Although, whilst it might be a blip, we have glimpsed a light at the end of this annoying tunnel in the form of a pattern potentially emerging, relating to schemes with Sponsoring Employers who have a track record of trading and paying tax having an easier time of clearing the registration process. If this is true, this is good news for long established bona fide companies with bona fide reasons for establishing a SSAS. It is however at best indifferent news to bona fide new companies with bona fide reasons for establishing a SSAS. Presumably for the foreseeable future, any clients matching that latter description could be waiting for months just to find out whether their scheme is deemed ok by HMRC.
Whilst one hopes and even dares to assume that things have improved in the last few weeks, a recent case involving one of our clients only a month or so back, revealed that the ‘team’ at HMRC, assembled to oversee this new Liberation Busting two stage registration process, consisted of two people. Yes, two people and the evidence available suggests that these individuals are kept in a basement with no contact with the outside world. Should they not approve a scheme (on grounds that from our experience could be worryingly spurious) you have the right to appeal.
However, you will not receive confirmation that your appeal has been received, you will not receive notification of how long you’ll have to wait for a decision on it and you will not be informed of who is handling the case for you. Well, that all seems reasonable.
However for one thing, how do you reconcile what is currently standard practice to block what might be perceived as an attempt at Pension Liberation (though it seems to us that the tools used to measure this risk were knocked up on a Friday afternoon by the lad on Work Experience) and Treating Customers Fairly? Satisfying TCF and taking extra measures to guard against Pension Liberation are not currently entirely compatible policies.
Ahh but of course, it’s SSASs that are being targeted for liberation and being an unregulated product; TCF does not apply. But what of SIPPs (or any other personal pension for that matter) transferring into a SSAS? Isn’t it Outcome 6 of TCF that states: Consumers do not face unreasonable post-sale barriers imposed by firms to change product, switch provider, submit a claim or make a complaint. So how is placing barrier after barrier in the way of a perfectly reasonable transfer not a breach of TCF? I suppose that’s why ‘reasonable is in there in the first place; it’s nice and elastic.
Furthermore and whilst we are at it; Outcome 3 states: Consumers are provided with clear information and are kept appropriately informed before, during and after the point of sale. So in a similar vein, how is forcing both ceding scheme provider and new provider into a situation where they have no information to pass on to the client, possibly for months on end, not putting those same providers automatically in breach of this outcome no matter how much they might want to keep their clients informed?

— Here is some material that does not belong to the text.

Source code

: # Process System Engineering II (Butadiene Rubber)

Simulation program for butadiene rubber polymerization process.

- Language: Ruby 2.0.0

All we can do is hope that before too much longer HMRC settle on a sensible, workable process for registering new SSASs and that in the meantime, they dedicate sufficient resources to live cases as well as sufficient consideration to the clients, who after all are ultimately on the receiving end of all this and precious few of those clients, or their advisers are engaged in Pension Liberation.
Until then (and no doubt afterwards too) we all have to live with the fact that the various regulators, who don’t talk to each other and have different and sometimes unhelpfully conflicting remits, do have one thing in common; a devotion to the old proverb, do as I say, not as I do.